1. Build a project team.

If you want to change these three S's, you can't do it alone. You should assemble a team of your key direct reports, and you might want to include representatives of your leading customers and key suppliers as well.

And once you form that team, you ought to develop an approach to managing your growth, possibly with the aid of an outside consultant. The project team should develop a method for going forward, including a process for communicating progress and getting feedback to keep the project on track.

2. Interview start-up CEOs and experts.

The next step your project team should pursue is to pick the most burning issues your start-up faces when it comes to managing growth. 

For example: Do you have the right organizational structure, or is it slowing down decision making? Are you measuring and rewarding people on the right variables? Are you hiring people who fit well, or are you suffering from high turnover?

By identifying this list of burning issues, you can develop an interview guide. You should use this guide to structure your conversation with 15 to 20 CEOs of fast-growing start-ups and experts in managing change.

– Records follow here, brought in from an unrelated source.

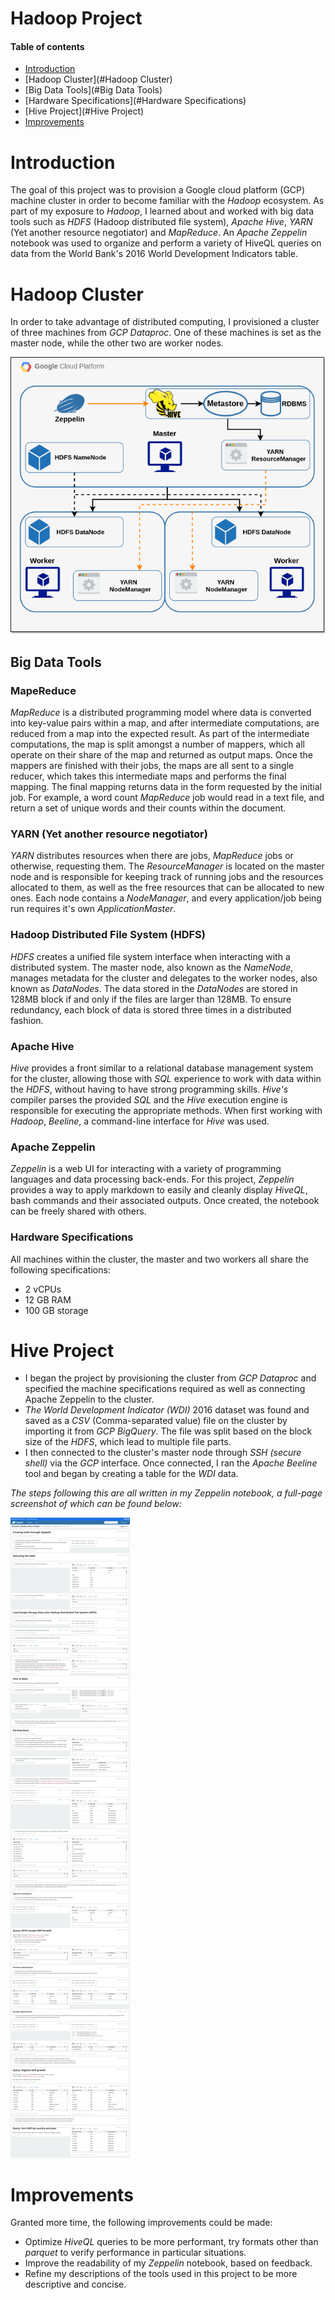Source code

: # Hadoop Project

#### Table of contents

* [Introduction](#Introduction)
* [Hadoop Cluster](#Hadoop Cluster)
* [Big Data Tools](#Big Data Tools)
* [Hardware Specifications](#Hardware Specifications)
* [Hive Project](#Hive Project)
* [Improvements](#Improvements)

# Introduction

The goal of this project was to provision a Google cloud platform (GCP) machine cluster in order to become familiar with the *Hadoop* ecosystem. As part of my exposure to *Hadoop*, I learned about and worked with big data tools such as *HDFS* (Hadoop distributed file system), *Apache Hive*, *YARN* (Yet another resource negotiator) and *MapReduce*. An *Apache Zeppelin* notebook was used to organize and perform a variety of HiveQL queries on data from the World Bank's 2016 World Development Indicators table. 

# Hadoop Cluster

In order to take advantage of distributed computing, I provisioned a cluster of three machines from *GCP Dataproc*. One of these machines is set as the master node, while the other two are worker nodes.

![Cluster Architecture](./assets/ClusterArchitecture.png)

## Big Data Tools

### MapeReduce

*MapReduce* is a distributed programming model where data is converted into key-value pairs within a map, and after intermediate computations, are reduced from a map into the expected result. As part of the intermediate computations, the map is split amongst a number of mappers, which all operate on their share of the map and returned as output maps. Once the mappers are finished with their jobs, the maps are all sent to a single reducer, which takes this intermediate maps and performs the final mapping. The final mapping returns data in the form requested by the initial job. For example, a word count *MapReduce* job would read in a text file, and return a set of unique words and their counts within the document.

### YARN (Yet another resource negotiator)

*YARN* distributes resources when there are jobs, *MapReduce* jobs or otherwise, requesting them. The *ResourceManager* is located on the master node and is responsible for keeping track of running jobs and the resources allocated to them, as well as the free resources that can be allocated to new ones. Each node contains a *NodeManager*, and every application/job being run requires it's own *ApplicationMaster*.

### Hadoop Distributed File System (HDFS)

*HDFS* creates a unified file system interface when interacting with a distributed system. The master node, also known as the *NameNode*, manages metadata for the cluster and delegates to the worker nodes, also known as *DataNodes*. The data stored in the *DataNodes* are stored in 128MB block if and only if the files are larger than 128MB. To ensure redundancy, each block of data is stored three times in a distributed fashion.

### Apache Hive

*Hive* provides a front similar to a relational database management system for the cluster, allowing those with *SQL* experience to work with data within the *HDFS*, without having to have strong programming skills. *Hive's* compiler parses the provided *SQL* and the *Hive* execution engine is responsible for executing the appropriate methods. When first working with *Hadoop*, *Beeline*, a command-line interface for *Hive* was used.

### Apache Zeppelin

*Zeppelin* is a web UI for interacting with a variety of programming languages and data processing back-ends. For this project, *Zeppelin* provides a way to apply markdown to easily and cleanly display *HiveQL*, bash commands and their associated outputs. Once created, the notebook can be freely shared with others.

### Hardware Specifications

All machines within the cluster, the master and two workers all share the following specifications:

- 2 vCPUs
- 12 GB RAM
- 100 GB storage

# Hive Project

- I began the project by provisioning the cluster from *GCP Dataproc* and specified the machine specifications required as well as connecting Apache Zeppelin to the cluster. 
- *The World Development Indicator (WDI)* 2016 dataset was found and saved as a *CSV* (Comma-separated value) file on the cluster by importing it from *GCP BigQuery*. The file was split based on the block size of the *HDFS*, which lead to multiple file parts. 
- I then connected to the cluster's master node through *SSH (secure shell)* via the *GCP* interface. Once connected, I ran the *Apache Beeline* tool and began by creating a table for the *WDI* data. 

*The steps following this are all written in my *Zeppelin* notebook, a full-page screenshot of which can be found below:*

![Zeppelin Notebook](./assets/ZeppelinNotebook.png)

# Improvements

Granted more time, the following improvements could be made:

- Optimize *HiveQL* queries to be more performant, try formats other than *parquet* to verify performance in particular situations.
- Improve the readability of my *Zeppelin* notebook, based on feedback.
- Refine my descriptions of the tools used in this project to be more descriptive and concise.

3. Analyze research findings and develop a diagnostic tool.

One you've conducted the interviews, you should analyze the results and use the insights to generate ideas for how you can improve your start-up's structure, systems, and shared values.

But before you move forward with these ideas, you should develop a diagnostic tool. This tool will be a set of questions that you can ask your start-up's stakeholders--its employees, customers, suppliers, and investors.

4. Compare diagnostic results to best practices and identify improvement opportunities.

Once you've completed those interviews, you can assess where your start-up's structure, systems, and shared values are strong and where there are opportunities to improve them. You should benchmark your start-up against the best practices that you identified through the interviews with other start-up CEOs and experts.

This will help you narrow the scope of where you need to change how your company works.

5. Develop and implement improvements.

Finally, you should work with your project team to develop ideas for how to improve your start-up's structure, systems, and shared values. Here, you should use the ideas from best practices to brainstorm many new ways to make your start-up's structure, systems, and shared values more effective.

For instance, you might decide that you need to get customers involved earlier in your product-development process; measure your people not just on how much they boost sales but also on how well they work with those in other departments; and add giving back to the local community as a core value.

Fast growth in a start-up is a sign that customers like what you're doing. But if your organization can't keep up, your growth could quickly reverse. Follow these five steps, and you'll lower that risk.

Manage Your Time, Solve Your Problems

Time management isn't just about being "on time"; it's about directing yourself and your employees towards solving issues for your business in a systematic and organized way. If your start-up is still a one-person show, your time management skills are going to be focused on what you alone can achieve, what problems need to be addressed, and how long it will take you to do so. If you have employees or are part of a team, then you will be incorporating time management techniques into delegating tasks and charting a course for your business. For some, you'll be doing both.

It could be that you are naturally well organized and that your business already runs efficiently, but there are always improvements to be made. Stagnancy and complacency are precursors to failure, especially at this early stage. Alternatively, you could be big on passion and ideas but lack appreciation of time as a valuable resource. In this case, time management is even more critical to you.